Task statement: Everything in the records must be restated exactly, apart from the pictures.

Data provided:
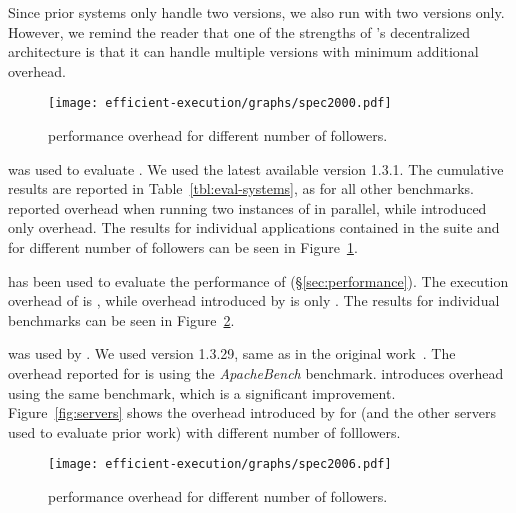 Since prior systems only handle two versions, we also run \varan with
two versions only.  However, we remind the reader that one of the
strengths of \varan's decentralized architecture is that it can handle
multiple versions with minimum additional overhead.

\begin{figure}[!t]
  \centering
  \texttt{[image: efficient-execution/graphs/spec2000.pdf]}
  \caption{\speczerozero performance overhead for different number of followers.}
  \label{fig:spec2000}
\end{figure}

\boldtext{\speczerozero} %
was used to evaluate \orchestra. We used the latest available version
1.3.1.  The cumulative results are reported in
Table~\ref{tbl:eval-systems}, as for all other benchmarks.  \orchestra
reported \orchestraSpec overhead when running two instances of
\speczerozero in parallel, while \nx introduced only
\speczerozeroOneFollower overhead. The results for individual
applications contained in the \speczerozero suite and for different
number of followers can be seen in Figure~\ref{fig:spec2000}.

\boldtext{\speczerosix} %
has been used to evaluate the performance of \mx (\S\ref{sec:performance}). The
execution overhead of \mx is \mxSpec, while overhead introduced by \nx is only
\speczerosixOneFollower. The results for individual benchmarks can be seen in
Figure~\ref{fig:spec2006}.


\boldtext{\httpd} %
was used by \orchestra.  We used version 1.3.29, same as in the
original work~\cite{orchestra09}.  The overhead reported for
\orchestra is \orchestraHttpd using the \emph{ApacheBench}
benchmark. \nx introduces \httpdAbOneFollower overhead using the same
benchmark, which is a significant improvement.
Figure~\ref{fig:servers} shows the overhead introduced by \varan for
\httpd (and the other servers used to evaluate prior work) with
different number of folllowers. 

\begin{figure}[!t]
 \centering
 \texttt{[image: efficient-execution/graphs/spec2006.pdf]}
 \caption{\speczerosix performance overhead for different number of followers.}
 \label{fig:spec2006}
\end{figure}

Response area:
 Since prior systems only handle two versions, we also run \varan with
two versions only.  However, we remind the reader that one of the
strengths of \varan's decentralized architecture is that it can handle
multiple versions with minimum additional overhead.

\begin{figure}[!t]
  \centering
  \texttt{[image: efficient-execution/graphs/spec2000.pdf]}
  \caption{\speczerozero performance overhead for different number of followers.}
  \label{fig:spec2000}
\end{figure}

\boldtext{\speczerozero} %
was used to evaluate \orchestra. We used the latest available version
1.3.1.  The cumulative results are reported in
Table~\ref{tbl:eval-systems}, as for all other benchmarks.  \orchestra
reported \orchestraSpec overhead when running two instances of
\speczerozero in parallel, while \nx introduced only
\speczerozeroOneFollower overhead. The results for individual
applications contained in the \speczerozero suite and for different
number of followers can be seen in Figure~\ref{fig:spec2000}.

\boldtext{\speczerosix} %
has been used to evaluate the performance of \mx (\S\ref{sec:performance}). The
execution overhead of \mx is \mxSpec, while overhead introduced by \nx is only
\speczerosixOneFollower. The results for individual benchmarks can be seen in
Figure~\ref{fig:spec2006}.


\boldtext{\httpd} %
was used by \orchestra.  We used version 1.3.29, same as in the
original work~\cite{orchestra09}.  The overhead reported for
\orchestra is \orchestraHttpd using the \emph{ApacheBench}
benchmark. \nx introduces \httpdAbOneFollower overhead using the same
benchmark, which is a significant improvement.
Figure~\ref{fig:servers} shows the overhead introduced by \varan for
\httpd (and the other servers used to evaluate prior work) with
different number of folllowers. 

\begin{figure}[!t]
 \centering
 \texttt{[image: efficient-execution/graphs/spec2006.pdf]}
 \caption{\speczerosix performance overhead for different number of followers.}
 \label{fig:spec2006}
\end{figure}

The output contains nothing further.